"""
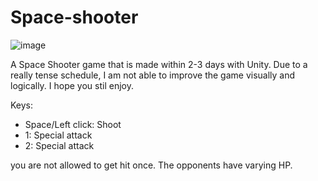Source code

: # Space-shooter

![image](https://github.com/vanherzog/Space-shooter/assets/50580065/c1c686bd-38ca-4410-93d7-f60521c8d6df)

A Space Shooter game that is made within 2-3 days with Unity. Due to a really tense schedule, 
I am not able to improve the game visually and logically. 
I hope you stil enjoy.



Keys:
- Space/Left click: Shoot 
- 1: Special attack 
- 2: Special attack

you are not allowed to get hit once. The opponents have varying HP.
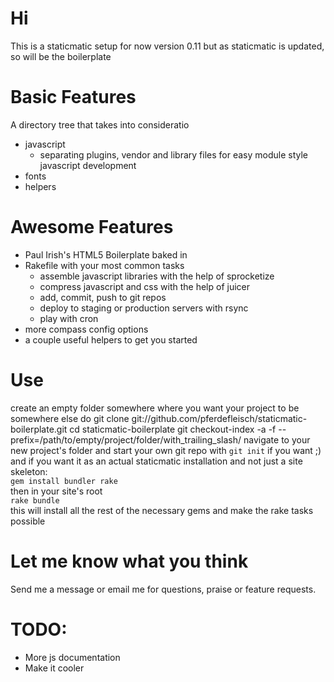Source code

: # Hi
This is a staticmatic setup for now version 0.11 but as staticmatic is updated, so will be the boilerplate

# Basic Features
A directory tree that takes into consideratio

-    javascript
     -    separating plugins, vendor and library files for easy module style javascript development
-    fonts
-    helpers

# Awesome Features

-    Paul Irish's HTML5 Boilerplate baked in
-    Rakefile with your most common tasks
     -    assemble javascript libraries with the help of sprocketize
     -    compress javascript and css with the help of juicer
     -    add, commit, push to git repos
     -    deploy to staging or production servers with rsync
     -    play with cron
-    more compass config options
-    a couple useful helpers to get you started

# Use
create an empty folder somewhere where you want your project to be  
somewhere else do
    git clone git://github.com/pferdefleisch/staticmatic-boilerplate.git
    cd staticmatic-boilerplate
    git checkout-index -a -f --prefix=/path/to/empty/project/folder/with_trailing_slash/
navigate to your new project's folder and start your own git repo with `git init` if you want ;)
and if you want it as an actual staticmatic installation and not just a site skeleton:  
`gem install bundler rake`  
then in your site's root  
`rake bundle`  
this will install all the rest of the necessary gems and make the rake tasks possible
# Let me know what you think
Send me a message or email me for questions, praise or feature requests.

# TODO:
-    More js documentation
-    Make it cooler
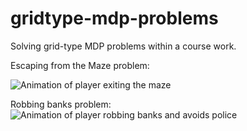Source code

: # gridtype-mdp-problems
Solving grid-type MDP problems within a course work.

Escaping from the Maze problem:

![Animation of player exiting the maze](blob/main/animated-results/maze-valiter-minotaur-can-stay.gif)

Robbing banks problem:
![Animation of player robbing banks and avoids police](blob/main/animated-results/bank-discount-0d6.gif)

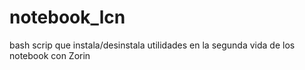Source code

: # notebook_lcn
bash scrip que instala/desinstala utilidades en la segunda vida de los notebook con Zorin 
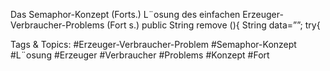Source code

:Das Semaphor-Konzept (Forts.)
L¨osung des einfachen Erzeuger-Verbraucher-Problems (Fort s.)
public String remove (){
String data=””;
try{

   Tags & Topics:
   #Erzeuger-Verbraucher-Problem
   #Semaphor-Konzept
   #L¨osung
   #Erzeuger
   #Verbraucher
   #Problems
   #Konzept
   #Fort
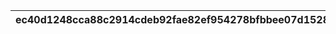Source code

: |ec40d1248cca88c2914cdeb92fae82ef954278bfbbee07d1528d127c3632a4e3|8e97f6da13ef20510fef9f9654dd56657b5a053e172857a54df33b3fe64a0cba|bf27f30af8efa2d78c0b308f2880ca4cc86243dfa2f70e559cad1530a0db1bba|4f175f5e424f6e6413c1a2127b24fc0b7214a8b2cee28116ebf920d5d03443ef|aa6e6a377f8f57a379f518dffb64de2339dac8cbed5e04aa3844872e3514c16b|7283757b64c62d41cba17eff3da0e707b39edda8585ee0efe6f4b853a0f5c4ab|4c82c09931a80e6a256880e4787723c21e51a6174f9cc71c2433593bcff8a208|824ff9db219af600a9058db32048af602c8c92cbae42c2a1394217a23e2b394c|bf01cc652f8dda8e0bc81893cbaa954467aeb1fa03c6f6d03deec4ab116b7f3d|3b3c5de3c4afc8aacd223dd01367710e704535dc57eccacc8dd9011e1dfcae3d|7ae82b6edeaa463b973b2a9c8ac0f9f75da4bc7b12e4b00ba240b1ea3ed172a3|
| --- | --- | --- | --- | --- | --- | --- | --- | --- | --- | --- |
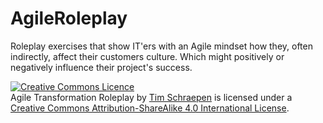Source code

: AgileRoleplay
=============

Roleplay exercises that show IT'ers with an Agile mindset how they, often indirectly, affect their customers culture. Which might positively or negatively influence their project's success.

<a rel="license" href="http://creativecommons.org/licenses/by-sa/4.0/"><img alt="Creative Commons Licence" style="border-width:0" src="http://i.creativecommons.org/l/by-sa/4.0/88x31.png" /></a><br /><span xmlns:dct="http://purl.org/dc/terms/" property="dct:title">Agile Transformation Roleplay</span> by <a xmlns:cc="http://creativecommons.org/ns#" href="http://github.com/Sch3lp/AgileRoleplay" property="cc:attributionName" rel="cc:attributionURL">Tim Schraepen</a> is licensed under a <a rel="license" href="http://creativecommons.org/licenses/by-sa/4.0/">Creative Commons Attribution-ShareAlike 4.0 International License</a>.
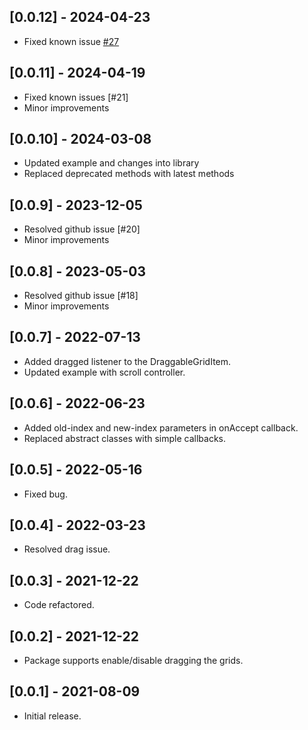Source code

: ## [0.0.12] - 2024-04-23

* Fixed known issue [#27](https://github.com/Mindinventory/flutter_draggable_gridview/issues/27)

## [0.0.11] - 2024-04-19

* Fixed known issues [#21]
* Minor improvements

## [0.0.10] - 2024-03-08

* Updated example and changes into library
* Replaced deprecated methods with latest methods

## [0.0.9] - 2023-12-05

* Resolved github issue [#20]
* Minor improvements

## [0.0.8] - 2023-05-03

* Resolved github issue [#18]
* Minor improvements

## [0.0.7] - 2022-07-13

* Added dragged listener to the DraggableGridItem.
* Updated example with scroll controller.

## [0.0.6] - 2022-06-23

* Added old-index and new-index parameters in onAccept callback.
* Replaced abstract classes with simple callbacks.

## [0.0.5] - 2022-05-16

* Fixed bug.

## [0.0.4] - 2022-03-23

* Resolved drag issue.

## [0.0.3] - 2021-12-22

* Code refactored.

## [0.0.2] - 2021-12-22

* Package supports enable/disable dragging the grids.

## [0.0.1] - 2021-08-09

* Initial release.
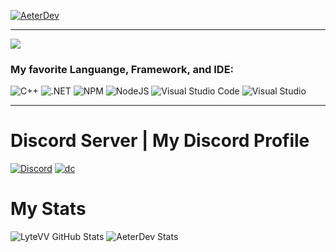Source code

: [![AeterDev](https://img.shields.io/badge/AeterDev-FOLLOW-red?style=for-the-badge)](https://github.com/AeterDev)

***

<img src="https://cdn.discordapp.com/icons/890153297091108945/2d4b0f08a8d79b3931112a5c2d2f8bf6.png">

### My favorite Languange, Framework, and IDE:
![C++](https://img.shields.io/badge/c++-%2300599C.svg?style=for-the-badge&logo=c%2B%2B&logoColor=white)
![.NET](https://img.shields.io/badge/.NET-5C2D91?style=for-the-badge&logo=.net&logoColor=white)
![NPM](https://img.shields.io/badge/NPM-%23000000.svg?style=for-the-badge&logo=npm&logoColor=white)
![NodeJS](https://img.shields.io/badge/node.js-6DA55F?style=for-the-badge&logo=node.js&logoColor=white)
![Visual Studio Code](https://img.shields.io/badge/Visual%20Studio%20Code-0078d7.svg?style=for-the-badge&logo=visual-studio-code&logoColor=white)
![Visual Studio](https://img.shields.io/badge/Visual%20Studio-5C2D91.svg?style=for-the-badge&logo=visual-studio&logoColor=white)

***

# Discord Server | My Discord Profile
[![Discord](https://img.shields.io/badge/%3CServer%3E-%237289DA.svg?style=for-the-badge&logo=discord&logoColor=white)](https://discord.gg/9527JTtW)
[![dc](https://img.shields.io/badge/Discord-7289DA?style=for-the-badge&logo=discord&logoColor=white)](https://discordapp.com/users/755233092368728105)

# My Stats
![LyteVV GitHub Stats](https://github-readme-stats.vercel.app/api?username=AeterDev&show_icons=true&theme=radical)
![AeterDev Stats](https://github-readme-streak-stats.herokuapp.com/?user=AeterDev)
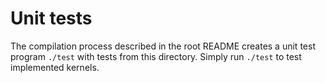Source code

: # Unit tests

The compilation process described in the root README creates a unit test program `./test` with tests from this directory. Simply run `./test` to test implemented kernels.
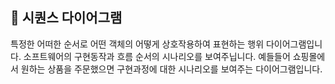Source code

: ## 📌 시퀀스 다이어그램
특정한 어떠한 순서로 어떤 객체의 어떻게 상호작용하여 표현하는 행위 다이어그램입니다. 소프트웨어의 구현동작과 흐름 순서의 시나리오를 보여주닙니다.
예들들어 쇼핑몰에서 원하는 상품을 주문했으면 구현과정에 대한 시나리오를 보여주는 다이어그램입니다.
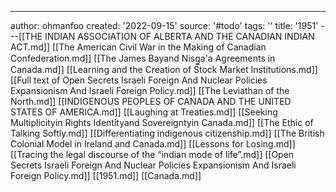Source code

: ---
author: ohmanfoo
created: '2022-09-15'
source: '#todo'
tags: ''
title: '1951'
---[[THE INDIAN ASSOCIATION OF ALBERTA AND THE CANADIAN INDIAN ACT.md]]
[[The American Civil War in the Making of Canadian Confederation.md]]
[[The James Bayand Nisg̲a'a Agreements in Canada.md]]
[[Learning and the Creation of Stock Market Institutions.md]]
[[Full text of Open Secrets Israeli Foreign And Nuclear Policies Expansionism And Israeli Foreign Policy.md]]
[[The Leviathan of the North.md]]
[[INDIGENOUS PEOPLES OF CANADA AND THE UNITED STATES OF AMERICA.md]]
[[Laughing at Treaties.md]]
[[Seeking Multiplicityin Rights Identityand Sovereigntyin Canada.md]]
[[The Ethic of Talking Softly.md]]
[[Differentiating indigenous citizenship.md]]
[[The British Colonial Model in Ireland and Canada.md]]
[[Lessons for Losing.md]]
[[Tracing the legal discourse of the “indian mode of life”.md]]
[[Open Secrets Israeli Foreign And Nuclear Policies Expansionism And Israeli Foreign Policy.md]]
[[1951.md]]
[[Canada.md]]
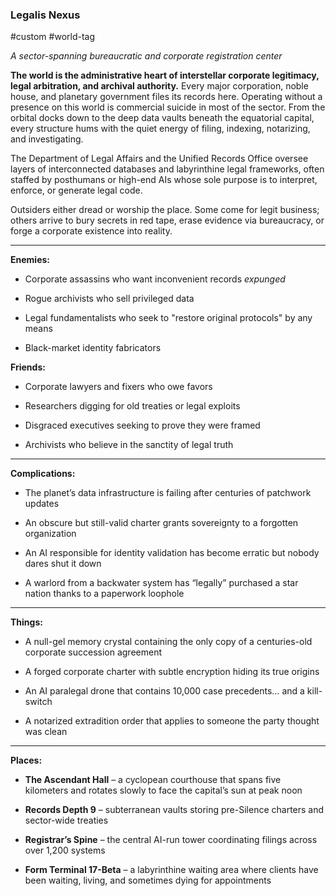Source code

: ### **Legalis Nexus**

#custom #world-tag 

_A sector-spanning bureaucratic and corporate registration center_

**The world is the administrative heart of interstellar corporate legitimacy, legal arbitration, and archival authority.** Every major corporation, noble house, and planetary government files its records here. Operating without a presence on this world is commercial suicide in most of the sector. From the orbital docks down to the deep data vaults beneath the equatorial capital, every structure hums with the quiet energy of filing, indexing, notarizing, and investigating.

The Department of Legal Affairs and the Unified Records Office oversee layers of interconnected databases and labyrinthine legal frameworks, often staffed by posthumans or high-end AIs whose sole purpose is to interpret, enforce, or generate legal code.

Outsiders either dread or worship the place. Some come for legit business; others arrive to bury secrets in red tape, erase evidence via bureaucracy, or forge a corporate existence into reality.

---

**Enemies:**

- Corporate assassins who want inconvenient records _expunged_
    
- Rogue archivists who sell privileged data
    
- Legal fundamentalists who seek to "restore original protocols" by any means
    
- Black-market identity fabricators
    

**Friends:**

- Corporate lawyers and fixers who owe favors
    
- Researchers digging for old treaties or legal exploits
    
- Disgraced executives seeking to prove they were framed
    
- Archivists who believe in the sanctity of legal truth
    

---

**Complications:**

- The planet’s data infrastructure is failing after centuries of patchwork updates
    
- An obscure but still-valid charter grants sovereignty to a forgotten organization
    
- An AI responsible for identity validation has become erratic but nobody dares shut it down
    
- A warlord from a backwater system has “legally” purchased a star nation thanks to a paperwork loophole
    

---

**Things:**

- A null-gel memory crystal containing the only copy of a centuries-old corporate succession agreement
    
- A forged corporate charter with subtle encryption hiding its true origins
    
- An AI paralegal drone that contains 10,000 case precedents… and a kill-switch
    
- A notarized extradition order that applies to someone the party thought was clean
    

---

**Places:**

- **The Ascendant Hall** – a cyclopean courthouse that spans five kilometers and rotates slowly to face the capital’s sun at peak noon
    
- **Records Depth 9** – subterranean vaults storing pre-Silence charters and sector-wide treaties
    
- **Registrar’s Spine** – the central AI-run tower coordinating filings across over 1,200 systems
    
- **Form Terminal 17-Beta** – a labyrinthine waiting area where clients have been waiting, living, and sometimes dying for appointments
"""
### TASK TO COMPLETE
In the entries above, find the line holding "to git repos" and the line holding "somewhere else do"; print both of them and every line between, exactly, and nothing else.

### ANSWER AREA
     -    add, commit, push to git repos
     -    deploy to staging or production servers with rsync
     -    play with cron
-    more compass config options
-    a couple useful helpers to get you started

# Use
create an empty folder somewhere where you want your project to be  
somewhere else do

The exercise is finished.